My former MPAID student Varad Pande refers me to a new piece by Jeff Sachs in Fortune. Here is the gist of it:
[T]he core problem in Africa is not corruption but the lack of basic infrastructure and services. Like all poor regions (and rich nations like the U.S.), Africa has its corruption problems, but they do not explain its distinctively poor economic performance.
The causes are obvious to anyone who has spent a few days in African villages. There are almost no roads, electricity, doctors, nurses, fertilizers, high-yield seeds, and all the other things that constitute the first step out of extreme poverty.
These villages live at subsistence or below, trying to eke out survival on soils depleted of nutrients, with children dying of malaria and mothers and fathers dying of AIDS, and without the most rudimentary help of technology.
When poor American farmers lacked electricity, the U.S. established the Rural Electrification Administration in 1935 to provide low-cost credits to bring electricity to the countryside.
When India needed a Green Revolution in the 1960s, the Rockefeller Foundation brought high-yield seeds, and the U.S. government shipped massive amounts of fertilizer.
When China's countryside needed roads and electricity, the Chinese government, not the private market, did the job, and the World Bank helped with financing.
Yet when it comes to Africa, according to Washington's free-market ideologues, all those wonderful things are supposed to spring up by themselves, with markets coming to the rescue. And when those things don't arrive, since there is no way to pay for them, African governments are blamed for corruption.
As any junior IMF staffer could tell the bank in a heartbeat, the African governments do not have the fiscal means to invest in what's needed, and that would be true even if Mother Teresa were running the local treasury.
New bank chief Zoellick needs to tell his staff that their jobs depend on meeting the goals in Africa. Here are four areas where the bank can have a quick and dramatic success:
- It can help Africa raise food production at least 50 percent by 2010. Malawi introduced a voucher scheme to ensure that every farmer could obtain fertilizer and high-yield seed. This program could be implemented Africa-wide within two years. African governments are ready, and the Gates and Rockefeller foundations will provide valuable support.
- The bank can help Africa defeat malaria. By 2010 every sleeping site in malaria-transmission regions can be protected with a long-lasting bed net, and every village can be protected with first-line medicine. More than one million lives per year can be saved, with massive add-on effects on schooling and harvests.
- It can help Africa achieve electrification by 2015. It is a cruel myth that development without electricity is possible in the 21st century. Rather than helping countries ship their oil abroad and then remain dependent on wood for energy, the bank should be helping Africa develop its hydrocarbons to support regional power grids.

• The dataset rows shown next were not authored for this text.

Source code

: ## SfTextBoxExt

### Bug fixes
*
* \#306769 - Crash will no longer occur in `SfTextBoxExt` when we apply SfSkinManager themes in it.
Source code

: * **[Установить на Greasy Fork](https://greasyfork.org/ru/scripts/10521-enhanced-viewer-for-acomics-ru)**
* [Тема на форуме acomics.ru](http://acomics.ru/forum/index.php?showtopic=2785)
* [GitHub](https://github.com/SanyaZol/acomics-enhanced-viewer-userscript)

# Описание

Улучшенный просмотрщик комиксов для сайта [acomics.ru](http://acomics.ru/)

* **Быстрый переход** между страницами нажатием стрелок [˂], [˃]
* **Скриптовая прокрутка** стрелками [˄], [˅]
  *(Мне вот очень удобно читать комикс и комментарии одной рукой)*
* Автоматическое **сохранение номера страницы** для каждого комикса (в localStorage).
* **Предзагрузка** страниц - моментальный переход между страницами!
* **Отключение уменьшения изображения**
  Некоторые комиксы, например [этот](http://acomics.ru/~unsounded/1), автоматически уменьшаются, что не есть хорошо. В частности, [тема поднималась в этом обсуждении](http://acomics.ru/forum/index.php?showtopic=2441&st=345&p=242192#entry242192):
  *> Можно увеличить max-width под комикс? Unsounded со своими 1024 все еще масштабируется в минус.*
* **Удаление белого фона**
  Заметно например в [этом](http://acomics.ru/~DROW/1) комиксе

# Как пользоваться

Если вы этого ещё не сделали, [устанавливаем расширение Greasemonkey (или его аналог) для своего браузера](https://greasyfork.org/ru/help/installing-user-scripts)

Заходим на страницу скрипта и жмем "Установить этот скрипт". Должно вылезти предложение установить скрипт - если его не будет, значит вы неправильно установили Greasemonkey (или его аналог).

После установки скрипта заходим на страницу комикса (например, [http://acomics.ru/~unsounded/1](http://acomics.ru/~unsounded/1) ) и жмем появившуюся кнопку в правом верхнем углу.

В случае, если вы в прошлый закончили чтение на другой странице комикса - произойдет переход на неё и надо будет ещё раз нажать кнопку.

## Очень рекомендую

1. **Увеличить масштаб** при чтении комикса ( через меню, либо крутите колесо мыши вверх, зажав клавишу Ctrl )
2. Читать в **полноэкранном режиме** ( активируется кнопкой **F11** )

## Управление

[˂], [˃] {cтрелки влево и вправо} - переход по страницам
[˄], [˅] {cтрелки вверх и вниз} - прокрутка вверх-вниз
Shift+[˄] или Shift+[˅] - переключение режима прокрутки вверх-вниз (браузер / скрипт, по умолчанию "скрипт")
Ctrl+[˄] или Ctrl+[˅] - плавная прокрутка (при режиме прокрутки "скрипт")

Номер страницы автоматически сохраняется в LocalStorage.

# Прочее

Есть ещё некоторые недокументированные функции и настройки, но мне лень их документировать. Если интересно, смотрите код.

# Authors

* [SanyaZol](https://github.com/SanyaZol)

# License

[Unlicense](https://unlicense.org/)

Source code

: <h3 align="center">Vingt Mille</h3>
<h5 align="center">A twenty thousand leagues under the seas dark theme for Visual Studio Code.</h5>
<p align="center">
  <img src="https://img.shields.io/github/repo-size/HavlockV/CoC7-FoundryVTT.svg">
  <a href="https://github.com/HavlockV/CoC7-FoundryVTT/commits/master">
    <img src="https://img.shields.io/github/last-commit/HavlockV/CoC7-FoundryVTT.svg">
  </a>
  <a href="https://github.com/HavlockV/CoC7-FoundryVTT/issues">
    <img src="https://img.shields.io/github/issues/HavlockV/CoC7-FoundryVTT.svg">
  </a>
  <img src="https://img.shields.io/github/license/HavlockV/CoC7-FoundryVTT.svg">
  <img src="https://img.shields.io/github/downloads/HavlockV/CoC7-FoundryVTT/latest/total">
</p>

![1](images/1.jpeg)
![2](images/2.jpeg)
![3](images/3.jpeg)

- The bank urgently needs to help Africa finance roads and rail upgrading, starting with a major highway (rather than a two-lane, broken- down road) linking the port of Mombasa in Kenya with Nairobi and Uganda, Rwanda, Burundi, and eastern Congo. A road and rail network would enormously expand trade between Africa and the world.
Seasoned practitioners not held back by ideology and posturing know how rapidly results can be achieved. The philanthropy Millennium Promise, which I helped start, has raised over $100 million in private funds for Millennium Villages. This demonstrates how rural life can be improved dramatically from one season to the next.
Sachs makes it all sound so easy, as if we have all the answers, and all we need is to put the money and the programs in place. I want to believe with all my heart that he is right, and yet most of what I know about development tells me that Sachs is approaching things from the wrong end--dealing with the symptoms of underdevelopment--lack of resources of various kinds--rather than its fundamental undrerlying dynamics.
Sachs does have a version of these dynamics, which is the idea that African nations are unable to grow out of poverty because investments in health, education, infrastructure, and technology are all subject to significant returns to scale at low levels of development. Hence in the absence of a coordinated big push in all these areas, these countries get stuck in a "poverty trap."
The trouble is that the evidence in support of generalized poverty traps is extremely weak. I am inclined to believe that the underlying constraints differ from country to country and therefore require a different sequence of reforms in different settings. In any case, without understanding the true dynamics I am afraid Millennium Villages will remain a success only as long as Sachs and the outside world keep the spotlight shining on them.